START Information given

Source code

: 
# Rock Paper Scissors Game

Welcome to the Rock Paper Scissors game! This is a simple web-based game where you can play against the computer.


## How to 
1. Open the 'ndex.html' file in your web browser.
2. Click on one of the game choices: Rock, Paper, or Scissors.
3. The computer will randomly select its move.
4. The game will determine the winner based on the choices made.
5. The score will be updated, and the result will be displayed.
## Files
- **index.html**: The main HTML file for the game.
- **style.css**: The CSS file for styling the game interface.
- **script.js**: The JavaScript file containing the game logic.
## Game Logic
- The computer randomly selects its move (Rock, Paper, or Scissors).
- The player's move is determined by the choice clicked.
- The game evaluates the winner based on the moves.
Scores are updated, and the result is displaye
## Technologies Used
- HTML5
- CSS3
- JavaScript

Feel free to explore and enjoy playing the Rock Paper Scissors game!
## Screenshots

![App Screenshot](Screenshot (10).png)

END Information given

**Brief:**
In the records, which lines use the word "will"? Report them.

**Response below:**
3. The computer will randomly select its move.
4. The game will determine the winner based on the choices made.
5. The score will be updated, and the result will be displayed.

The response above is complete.